• [How to complete this task] Among the entries below, find each line holding "class" and return it.
======
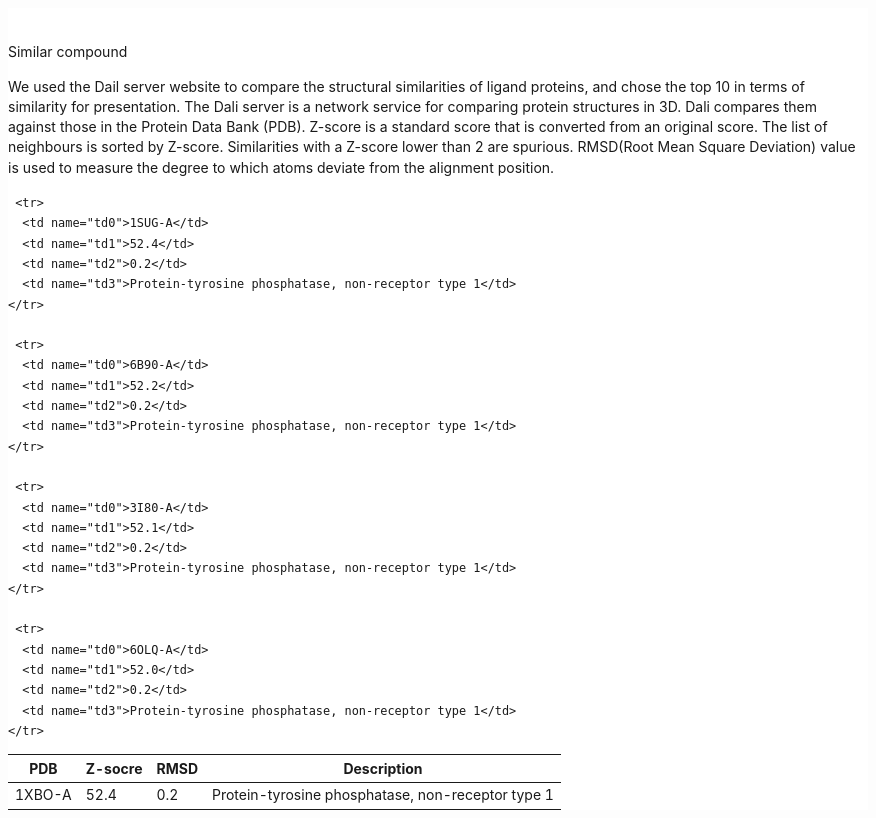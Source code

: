 <br>


<p class="blowheader_box">Similar compound</p>                    
<p>We used the Dail server website to compare the structural similarities of ligand proteins, and chose the top 10 in terms of similarity for presentation. The Dali server is a network service for comparing protein structures in 3D. Dali compares them against those in the Protein Data Bank (PDB). Z-score is a standard score that is converted from an original score. The list of neighbours is sorted by Z-score. Similarities with a Z-score lower than 2 are spurious. RMSD(Root Mean Square Deviation) value is used to measure the degree to which atoms deviate from the alignment position.</p>
<table class="table table-bordered" style="table-layout:fixed;width:auto;margin-left:auto;margin-right:auto;">
      <thead>
      <tr>
        <th onclick="sortTable(0)">PDB</th>
        <th onclick="sortTable(1)">Z-socre</th>
        <th onclick="sortTable(2)">RMSD</th>
        <th onclick="sortTable(3)">Description</th>
      </tr>
      </thead>
    <tbody>
    <tr>
      <td name="td0">1XBO-A</td>
      <td name="td1">52.4</td>
      <td name="td2">0.2</td>
      <td name="td3">Protein-tyrosine phosphatase, non-receptor type 1</td>
    </tr>
            
     <tr>
      <td name="td0">1SUG-A</td>
      <td name="td1">52.4</td>
      <td name="td2">0.2</td>
      <td name="td3">Protein-tyrosine phosphatase, non-receptor type 1</td>
    </tr>
            
     <tr>
      <td name="td0">6B90-A</td>
      <td name="td1">52.2</td>
      <td name="td2">0.2</td>
      <td name="td3">Protein-tyrosine phosphatase, non-receptor type 1</td>
    </tr>
            
     <tr>
      <td name="td0">3I80-A</td>
      <td name="td1">52.1</td>
      <td name="td2">0.2</td>
      <td name="td3">Protein-tyrosine phosphatase, non-receptor type 1</td>
    </tr>
            
     <tr>
      <td name="td0">6OLQ-A</td>
      <td name="td1">52.0</td>
      <td name="td2">0.2</td>
      <td name="td3">Protein-tyrosine phosphatase, non-receptor type 1</td>
    </tr>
======
• [Task solution]
<p class="blowheader_box">Similar compound</p>                    
<table class="table table-bordered" style="table-layout:fixed;width:auto;margin-left:auto;margin-right:auto;">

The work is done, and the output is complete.